[RECORDS TO USE — start]

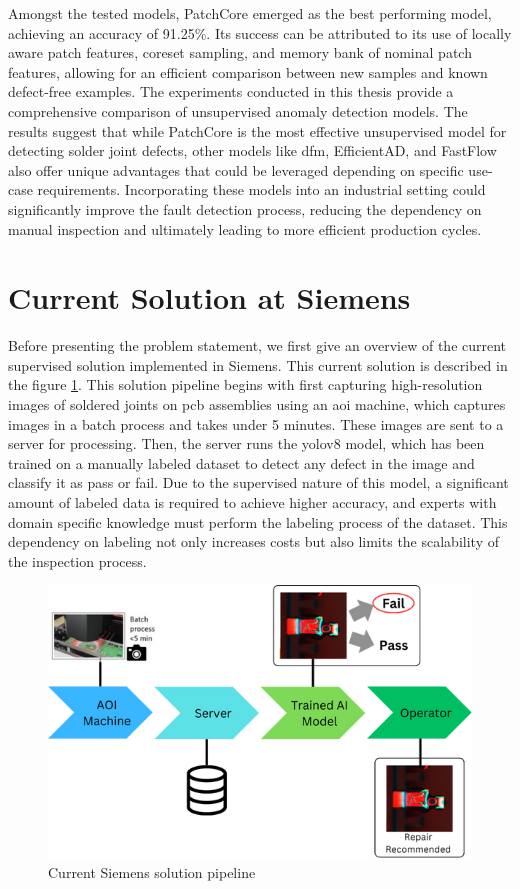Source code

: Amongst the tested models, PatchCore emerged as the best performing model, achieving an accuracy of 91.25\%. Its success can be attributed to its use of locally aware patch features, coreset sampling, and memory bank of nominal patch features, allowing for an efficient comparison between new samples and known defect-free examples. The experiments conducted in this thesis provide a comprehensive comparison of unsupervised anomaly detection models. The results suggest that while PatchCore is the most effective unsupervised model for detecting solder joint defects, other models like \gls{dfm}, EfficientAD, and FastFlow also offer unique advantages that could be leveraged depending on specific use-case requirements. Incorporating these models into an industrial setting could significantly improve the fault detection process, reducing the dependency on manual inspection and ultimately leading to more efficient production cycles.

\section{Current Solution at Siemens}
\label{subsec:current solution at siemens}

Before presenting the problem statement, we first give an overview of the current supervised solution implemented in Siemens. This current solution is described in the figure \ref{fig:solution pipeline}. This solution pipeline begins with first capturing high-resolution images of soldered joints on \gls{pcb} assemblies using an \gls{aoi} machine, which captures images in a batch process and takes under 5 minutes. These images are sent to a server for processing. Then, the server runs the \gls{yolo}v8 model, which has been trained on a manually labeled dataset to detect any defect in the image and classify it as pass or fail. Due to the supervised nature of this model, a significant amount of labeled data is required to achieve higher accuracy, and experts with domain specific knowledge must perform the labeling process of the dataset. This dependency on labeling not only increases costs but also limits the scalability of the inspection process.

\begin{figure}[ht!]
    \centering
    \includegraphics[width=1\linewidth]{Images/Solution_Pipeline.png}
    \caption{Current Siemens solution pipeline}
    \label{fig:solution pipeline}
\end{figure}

[RECORDS TO USE — finish]

#### WHAT IS REQUIRED:
Would you filter the records and copy out each line containing "figure"?

#### COMPLETED TASK:
Before presenting the problem statement, we first give an overview of the current supervised solution implemented in Siemens. This current solution is described in the figure \ref{fig:solution pipeline}. This solution pipeline begins with first capturing high-resolution images of soldered joints on \gls{pcb} assemblies using an \gls{aoi} machine, which captures images in a batch process and takes under 5 minutes. These images are sent to a server for processing. Then, the server runs the \gls{yolo}v8 model, which has been trained on a manually labeled dataset to detect any defect in the image and classify it as pass or fail. Due to the supervised nature of this model, a significant amount of labeled data is required to achieve higher accuracy, and experts with domain specific knowledge must perform the labeling process of the dataset. This dependency on labeling not only increases costs but also limits the scalability of the inspection process.
\begin{figure}[ht!]
\end{figure}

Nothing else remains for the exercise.